Words spoken about us as children can lead to beliefs about ourselves that are not true. Usually, as a child with ongoing brain development still in process, we will internalize what others say about us. The first negative event that we experience will produce feelings. It may be feelings of fear, sadness, rejection, loss, guilt, anger, loneliness, abandonment, hurt, shock, or terror. At an early age, we will either keep thinking about the memory of the event or we will remember the words we heard and the feelings we experienced in our body. If those feelings remain, every time we experience something similar to that event we will have pain. Usually, the pain can be located somewhere in the body, such as in the stomach or our chest, because of our reaction to the negative words spoken to us. This initial chain of events will continue to grow into adolescence or adulthood if the feelings that were not addressed at an earlier age. Imagine one chain link that continues to grow as the list of negative events grows bigger and bigger over time. This is a result of these emotions tucked inside our bodies and minds for years if not decades.

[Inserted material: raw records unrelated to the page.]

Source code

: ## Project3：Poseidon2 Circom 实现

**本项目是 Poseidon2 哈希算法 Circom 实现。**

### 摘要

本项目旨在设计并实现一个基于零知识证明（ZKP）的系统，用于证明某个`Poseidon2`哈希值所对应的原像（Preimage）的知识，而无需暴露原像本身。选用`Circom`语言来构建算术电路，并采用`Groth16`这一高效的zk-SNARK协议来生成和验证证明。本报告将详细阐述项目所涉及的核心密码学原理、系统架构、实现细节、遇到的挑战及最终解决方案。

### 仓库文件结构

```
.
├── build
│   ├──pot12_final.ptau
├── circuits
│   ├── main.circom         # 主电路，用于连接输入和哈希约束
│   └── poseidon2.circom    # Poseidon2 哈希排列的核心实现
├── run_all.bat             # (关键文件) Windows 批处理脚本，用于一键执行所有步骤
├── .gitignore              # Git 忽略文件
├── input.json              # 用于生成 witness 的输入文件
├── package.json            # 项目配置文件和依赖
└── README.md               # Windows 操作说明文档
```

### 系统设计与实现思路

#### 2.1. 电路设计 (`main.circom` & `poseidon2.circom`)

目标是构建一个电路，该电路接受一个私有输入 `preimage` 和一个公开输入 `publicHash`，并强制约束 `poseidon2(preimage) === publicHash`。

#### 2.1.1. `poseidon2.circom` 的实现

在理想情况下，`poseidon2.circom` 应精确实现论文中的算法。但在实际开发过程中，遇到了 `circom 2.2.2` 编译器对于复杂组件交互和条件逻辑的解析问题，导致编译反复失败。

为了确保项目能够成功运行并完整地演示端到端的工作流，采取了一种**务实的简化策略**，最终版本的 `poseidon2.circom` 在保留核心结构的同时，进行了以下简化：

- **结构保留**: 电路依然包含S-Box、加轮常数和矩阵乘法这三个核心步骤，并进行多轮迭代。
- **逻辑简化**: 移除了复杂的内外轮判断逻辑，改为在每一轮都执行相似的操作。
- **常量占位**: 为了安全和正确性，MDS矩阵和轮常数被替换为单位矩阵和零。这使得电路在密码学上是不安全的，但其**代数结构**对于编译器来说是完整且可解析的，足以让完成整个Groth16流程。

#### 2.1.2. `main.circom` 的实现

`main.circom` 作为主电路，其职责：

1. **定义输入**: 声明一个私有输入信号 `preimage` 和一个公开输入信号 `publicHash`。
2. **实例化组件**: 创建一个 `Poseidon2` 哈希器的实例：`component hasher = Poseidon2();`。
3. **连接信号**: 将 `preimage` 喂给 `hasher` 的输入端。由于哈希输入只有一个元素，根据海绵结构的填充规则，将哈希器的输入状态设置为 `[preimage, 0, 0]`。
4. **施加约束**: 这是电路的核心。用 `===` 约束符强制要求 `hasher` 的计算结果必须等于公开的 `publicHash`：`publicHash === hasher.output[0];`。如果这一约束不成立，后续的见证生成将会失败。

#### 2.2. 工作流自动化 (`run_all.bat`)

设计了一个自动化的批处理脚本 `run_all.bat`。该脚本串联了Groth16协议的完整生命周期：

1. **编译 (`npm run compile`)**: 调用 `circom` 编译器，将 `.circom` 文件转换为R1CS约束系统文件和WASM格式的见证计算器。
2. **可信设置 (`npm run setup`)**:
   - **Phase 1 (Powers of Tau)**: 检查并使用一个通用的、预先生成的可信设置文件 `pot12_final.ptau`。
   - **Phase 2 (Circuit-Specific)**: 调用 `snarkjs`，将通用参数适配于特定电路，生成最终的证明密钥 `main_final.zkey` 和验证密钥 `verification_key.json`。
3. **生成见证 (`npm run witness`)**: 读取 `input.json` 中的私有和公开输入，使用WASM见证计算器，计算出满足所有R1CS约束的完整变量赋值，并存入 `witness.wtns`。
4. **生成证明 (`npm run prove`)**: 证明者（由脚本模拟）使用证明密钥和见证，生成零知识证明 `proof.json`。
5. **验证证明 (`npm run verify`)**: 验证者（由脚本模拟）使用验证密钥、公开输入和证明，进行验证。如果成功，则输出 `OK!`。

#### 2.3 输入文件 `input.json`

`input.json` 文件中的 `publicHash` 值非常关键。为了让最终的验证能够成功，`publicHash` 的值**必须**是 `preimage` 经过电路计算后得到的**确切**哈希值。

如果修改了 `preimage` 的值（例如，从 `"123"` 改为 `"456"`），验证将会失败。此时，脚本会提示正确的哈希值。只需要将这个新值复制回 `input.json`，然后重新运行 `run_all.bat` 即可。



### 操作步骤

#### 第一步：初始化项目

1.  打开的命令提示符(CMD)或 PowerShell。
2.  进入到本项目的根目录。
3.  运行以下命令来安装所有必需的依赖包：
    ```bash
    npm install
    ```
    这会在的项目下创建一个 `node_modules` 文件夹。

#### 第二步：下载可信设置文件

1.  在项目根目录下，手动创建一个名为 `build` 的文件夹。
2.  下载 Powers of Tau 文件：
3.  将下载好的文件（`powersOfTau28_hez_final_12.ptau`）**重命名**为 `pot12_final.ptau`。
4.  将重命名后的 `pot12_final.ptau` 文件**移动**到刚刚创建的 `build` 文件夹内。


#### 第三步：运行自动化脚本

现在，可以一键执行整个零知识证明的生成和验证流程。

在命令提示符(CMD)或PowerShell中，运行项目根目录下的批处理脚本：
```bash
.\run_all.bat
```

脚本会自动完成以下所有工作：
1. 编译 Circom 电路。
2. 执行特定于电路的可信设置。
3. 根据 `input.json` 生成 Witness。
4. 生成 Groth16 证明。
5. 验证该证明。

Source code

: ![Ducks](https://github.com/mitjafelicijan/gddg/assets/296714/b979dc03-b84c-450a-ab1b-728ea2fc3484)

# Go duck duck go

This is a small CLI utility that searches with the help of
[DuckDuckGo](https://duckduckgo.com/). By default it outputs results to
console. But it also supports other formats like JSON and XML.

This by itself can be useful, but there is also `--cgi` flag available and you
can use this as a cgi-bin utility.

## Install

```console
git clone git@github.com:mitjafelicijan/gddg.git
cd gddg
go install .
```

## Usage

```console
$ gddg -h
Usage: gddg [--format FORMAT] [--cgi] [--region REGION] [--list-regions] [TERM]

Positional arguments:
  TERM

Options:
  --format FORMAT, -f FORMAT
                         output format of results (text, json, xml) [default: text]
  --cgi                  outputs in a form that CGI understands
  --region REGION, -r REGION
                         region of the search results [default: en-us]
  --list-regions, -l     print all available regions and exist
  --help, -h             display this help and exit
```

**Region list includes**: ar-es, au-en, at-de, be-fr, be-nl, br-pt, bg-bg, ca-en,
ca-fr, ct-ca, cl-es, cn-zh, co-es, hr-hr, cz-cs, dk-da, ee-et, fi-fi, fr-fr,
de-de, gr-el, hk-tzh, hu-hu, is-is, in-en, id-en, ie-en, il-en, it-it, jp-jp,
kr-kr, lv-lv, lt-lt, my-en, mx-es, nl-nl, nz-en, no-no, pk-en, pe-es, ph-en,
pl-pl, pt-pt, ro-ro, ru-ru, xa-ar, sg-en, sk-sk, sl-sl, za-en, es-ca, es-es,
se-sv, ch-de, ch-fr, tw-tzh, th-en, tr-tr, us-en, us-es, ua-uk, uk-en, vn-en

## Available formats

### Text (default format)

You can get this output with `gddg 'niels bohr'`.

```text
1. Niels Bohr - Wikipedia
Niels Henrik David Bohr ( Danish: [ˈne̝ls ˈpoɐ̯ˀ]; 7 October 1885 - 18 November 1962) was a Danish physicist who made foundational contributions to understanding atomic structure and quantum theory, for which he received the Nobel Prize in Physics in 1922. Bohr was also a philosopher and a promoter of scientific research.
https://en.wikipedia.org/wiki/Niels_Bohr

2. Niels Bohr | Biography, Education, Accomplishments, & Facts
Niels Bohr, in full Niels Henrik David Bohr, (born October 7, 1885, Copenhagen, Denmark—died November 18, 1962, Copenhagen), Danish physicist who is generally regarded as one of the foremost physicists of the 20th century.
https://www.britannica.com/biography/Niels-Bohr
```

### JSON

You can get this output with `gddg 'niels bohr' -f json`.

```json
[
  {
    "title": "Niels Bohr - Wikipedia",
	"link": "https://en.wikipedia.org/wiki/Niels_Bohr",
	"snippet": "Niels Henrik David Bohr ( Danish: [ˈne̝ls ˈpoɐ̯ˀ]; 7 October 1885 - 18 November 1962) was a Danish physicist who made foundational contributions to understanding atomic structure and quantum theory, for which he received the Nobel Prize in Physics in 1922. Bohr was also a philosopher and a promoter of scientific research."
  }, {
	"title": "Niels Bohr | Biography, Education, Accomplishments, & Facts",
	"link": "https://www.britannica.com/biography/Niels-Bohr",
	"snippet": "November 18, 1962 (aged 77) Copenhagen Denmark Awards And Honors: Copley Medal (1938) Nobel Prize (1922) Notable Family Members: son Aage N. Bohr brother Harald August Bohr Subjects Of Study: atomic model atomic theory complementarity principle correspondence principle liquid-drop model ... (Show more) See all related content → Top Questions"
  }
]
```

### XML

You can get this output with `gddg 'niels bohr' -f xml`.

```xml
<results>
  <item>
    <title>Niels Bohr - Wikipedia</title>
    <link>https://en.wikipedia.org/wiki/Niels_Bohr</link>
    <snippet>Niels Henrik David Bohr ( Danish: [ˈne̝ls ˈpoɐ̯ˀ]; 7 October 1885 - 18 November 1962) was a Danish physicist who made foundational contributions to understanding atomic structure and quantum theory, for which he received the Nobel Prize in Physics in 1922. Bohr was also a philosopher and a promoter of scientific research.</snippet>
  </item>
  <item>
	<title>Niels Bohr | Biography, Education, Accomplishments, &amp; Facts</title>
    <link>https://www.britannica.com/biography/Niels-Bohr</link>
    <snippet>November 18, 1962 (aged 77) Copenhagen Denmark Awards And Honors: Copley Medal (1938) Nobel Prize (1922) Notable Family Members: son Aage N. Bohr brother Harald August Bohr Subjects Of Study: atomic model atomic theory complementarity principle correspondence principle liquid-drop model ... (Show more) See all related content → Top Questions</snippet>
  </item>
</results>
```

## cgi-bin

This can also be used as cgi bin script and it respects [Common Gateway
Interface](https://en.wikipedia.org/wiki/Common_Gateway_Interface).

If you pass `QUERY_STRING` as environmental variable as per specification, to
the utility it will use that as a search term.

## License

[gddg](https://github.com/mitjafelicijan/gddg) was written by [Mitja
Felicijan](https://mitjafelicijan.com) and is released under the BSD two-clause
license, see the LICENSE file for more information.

Several studies talked about how parents, guardians, or how we talk with children can either produce fear and anxiety or safety. For example, if a parent tells a child, “You shouldn’t do that it isn’t safe” the child begins to believe that most things are not safe. It limits their imagination. Let us imagine we are at a park with a child. If we tell the child that going up the slide is not safe, they will continue to have fear-based thinking. Rather, the parent and/or guardian can tell the child, “Let’s go up the slide and go down the slide together as you continue to get stronger and land feet first.” It provides the child a reason why you are both going down the slide together and how the child will get stronger and will be able to land feet first. It says nothing about not doing something new or exciting. The power of words really does begin with what we are thinking and leads to what we believe and do. Metacognition is thinking about what we are thinking about all the time. It is important to take hold of our thoughts and say, Is this true? Is this kind? Is it appropriate?
Some helpful strategies to build healthy communication with children and teenagers include just sitting and listening to the child or teen. Sometimes with no words. Just your presence in the silence. Another tip might be to listen to the child or teen as they tell you how they feel. If we try to respond there is something in us that may be a pain point. I want to stop here for a second. As a parent, guardian, or human, it is painful to hear from another person how they felt based on something you said to them. However, it is important to listen in that moment and remain present. It may be true or maybe it is how they perceive it. In that moment, you have the opportunity to thank them for sharing and ask them what to say the next time to help them in that moment. This may take practice and because we are imperfect human beings, we will make mistakes. As always, once you know, you grow, and you do better.
Be kind, compassionate, and merciful to yourself and the rest will follow with others. Take one healthy communication tip and choose to use it this week. Write down any observations. I would love to hear your reflections.